Situação piora com a idade. Ensinar os profissionais de saúde a comunicar com os doentes é fundamental. “Os médicos passam seis anos na faculdade a aprender a falar ‘medicalês’ e aprendem cerca de seis mil termos novos diferentes. Quando acabam o curso já não sabem falar com as pessoas”, diz investigadora.
Se comer toda a embalagem de gelado quantas calorias está a consumir? Se lhe for permitido consumir 60 gramas de hidratos de carbono numa sobremesa, que quantidade de gelado pode comer? Estas são duas das seis perguntas que, acompanhadas de um rótulo fictício de gelado, compõem o Newest Vital Sign (NVS), o teste utilizado pela médica Dagmara Paiva e outros cinco investigadores para avaliar o nível de literacia em saúde dos portugueses. Conclusão: estima-se que 73% da população portuguesa entre os 16 e os 79 anos não saiba responder correctamente a questões como estas e que, por isso, tenha dificuldade em aceder, compreender e utilizar informação sobre saúde.
A situação piora com a idade. E, como seria de esperar, quanto menor for o nível de escolaridade, menos competências. Dados: na população entre os 16 e os 44 anos, a proporção daqueles que mostram níveis de literacia inadequados oscila entre os 62% e os 65% (as estimativas têm um intervalo de confiança de 95%). Essa percentagem vai aumentando e, na faixa etária entre os 65 e 79 anos, corresponde a 94% da população. Quanto ao nível de escolaridade, entre os que têm menos do que o 4.º ano, 97,5% têm um nível de literacia em saúde inadequado. Já entre a população com pelo menos uma licenciatura completa essa proporção desce para 44,5%.
“Pessoas com mais de 64 anos têm 21% maior probabilidade de ter limitações do que quem tem menos de 25 anos”, detalha ainda o estudo publicado no final de 2017 na revista Acta Médica Portuguesa e que faz parte da tese de doutoramento que Dagmara Paiva apresentou na Faculdade de Medicina da Universidade do Porto em Dezembro de 2018 (o foco principal da tese é a literacia nos cuidados aos doentes com diabetes tipo 2, mas a médica apresenta vários estudos de contexto). Já para quem tem um curso superior, a probabilidade de ter mais dificuldades em compreender conceitos sobre saúde é 50% inferior à de quem tem menos do que o 4.º ano. Não há diferenças de género.
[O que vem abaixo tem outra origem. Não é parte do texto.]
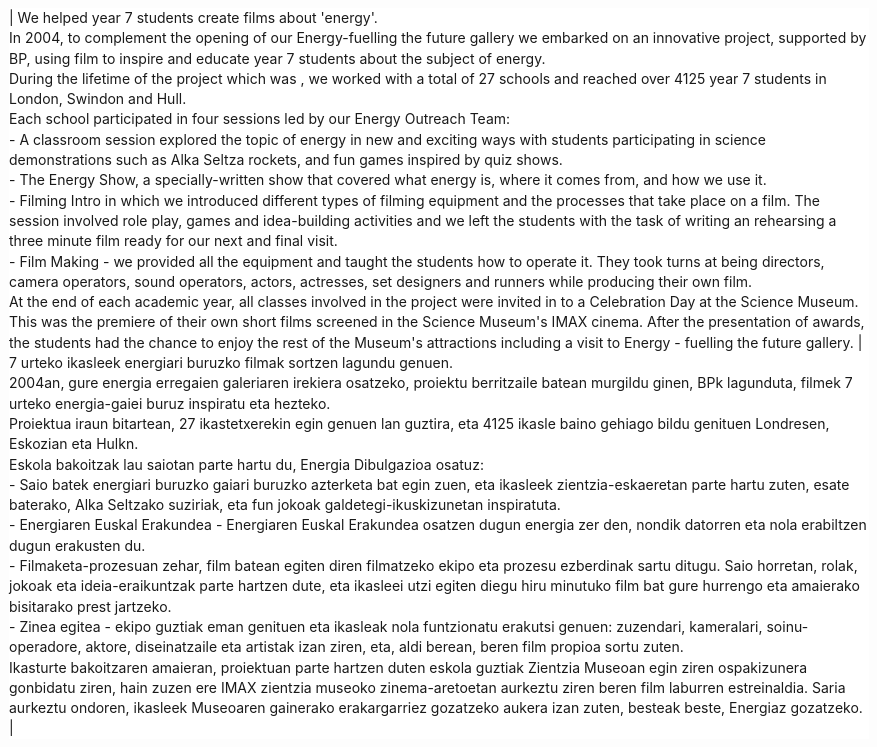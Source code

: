 | We helped year 7 students create films about 'energy'.<br/>In 2004, to complement the opening of our Energy-fuelling the future gallery we embarked on an innovative project, supported by BP, using film to inspire and educate year 7 students about the subject of energy.<br/>During the lifetime of the project which was , we worked with a total of 27 schools and reached over 4125 year 7 students in London, Swindon and Hull.<br/>Each school participated in four sessions led by our Energy Outreach Team:<br/>- A classroom session explored the topic of energy in new and exciting ways with students participating in science demonstrations such as Alka Seltza rockets, and fun games inspired by quiz shows.<br/>- The Energy Show, a specially-written show that covered what energy is, where it comes from, and how we use it.<br/>- Filming Intro in which we introduced different types of filming equipment and the processes that take place on a film. The session involved role play, games and idea-building activities and we left the students with the task of writing an rehearsing a three minute film ready for our next and final visit.<br/>- Film Making - we provided all the equipment and taught the students how to operate it. They took turns at being directors, camera operators, sound operators, actors, actresses, set designers and runners while producing their own film.<br/>At the end of each academic year, all classes involved in the project were invited in to a Celebration Day at the Science Museum. This was the premiere of their own short films screened in the Science Museum's IMAX cinema. After the presentation of awards, the students had the chance to enjoy the rest of the Museum's attractions including a visit to Energy - fuelling the future gallery. | 7 urteko ikasleek energiari buruzko filmak sortzen lagundu genuen.<br/>2004an, gure energia erregaien galeriaren irekiera osatzeko, proiektu berritzaile batean murgildu ginen, BPk lagunduta, filmek 7 urteko energia-gaiei buruz inspiratu eta hezteko.<br/>Proiektua iraun bitartean, 27 ikastetxerekin egin genuen lan guztira, eta 4125 ikasle baino gehiago bildu genituen Londresen, Eskozian eta Hulkn.<br/>Eskola bakoitzak lau saiotan parte hartu du, Energia Dibulgazioa osatuz:<br/>- Saio batek energiari buruzko gaiari buruzko azterketa bat egin zuen, eta ikasleek zientzia-eskaeretan parte hartu zuten, esate baterako, Alka Seltzako suziriak, eta fun jokoak galdetegi-ikuskizunetan inspiratuta.<br/>- Energiaren Euskal Erakundea - Energiaren Euskal Erakundea osatzen dugun energia zer den, nondik datorren eta nola erabiltzen dugun erakusten du.<br/>- Filmaketa-prozesuan zehar, film batean egiten diren filmatzeko ekipo eta prozesu ezberdinak sartu ditugu. Saio horretan, rolak, jokoak eta ideia-eraikuntzak parte hartzen dute, eta ikasleei utzi egiten diegu hiru minutuko film bat gure hurrengo eta amaierako bisitarako prest jartzeko.<br/>- Zinea egitea - ekipo guztiak eman genituen eta ikasleak nola funtzionatu erakutsi genuen: zuzendari, kameralari, soinu-operadore, aktore, diseinatzaile eta artistak izan ziren, eta, aldi berean, beren film propioa sortu zuten.<br/>Ikasturte bakoitzaren amaieran, proiektuan parte hartzen duten eskola guztiak Zientzia Museoan egin ziren ospakizunera gonbidatu ziren, hain zuzen ere IMAX zientzia museoko zinema-aretoetan aurkeztu ziren beren film laburren estreinaldia. Saria aurkeztu ondoren, ikasleek Museoaren gainerako erakargarriez gozatzeko aukera izan zuten, besteak beste, Energiaz gozatzeko. |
Esta metodologia não avalia directamente a forma como os pacientes compreendem as informações que lhes são dadas em contexto clínico. Mas Dagmara Paiva explica que pode dar algumas pistas. “A penúltima pergunta do NVS é: ‘Suponha que é alérgico à penicilina, amendoins, látex e picadas de abelha. É seguro para si comer esse gelado?’. Aí a pessoa tem de conseguir perceber que um dos ingredientes do gelado é o amendoim e que não pode [comê-lo] e porquê. Dá para ter uma ideia de como é que são essas competências de uma pessoa em particular.”
O pequeno questionário foi aplicado em 2012 no âmbito de um inquérito nacional que tinha como objectivo perceber o grau de conhecimento da população sobre problemas como obesidade, diabetes, doenças cardiovasculares, cancro e sobre comportamentos saudáveis. A amostra, representativa da população portuguesa, tinha 1624 pessoas. Entre os entrevistados, 79 não sabiam ler nem escrever, pelo que foram excluídos da análise. Sobram 1544 indivíduos na amostra final. Se a população que não sabe ler nem escrever fosse incluída nas estimativas nacionais então o nível de literacia inadequada em saúde seria ainda maior: 74,5%.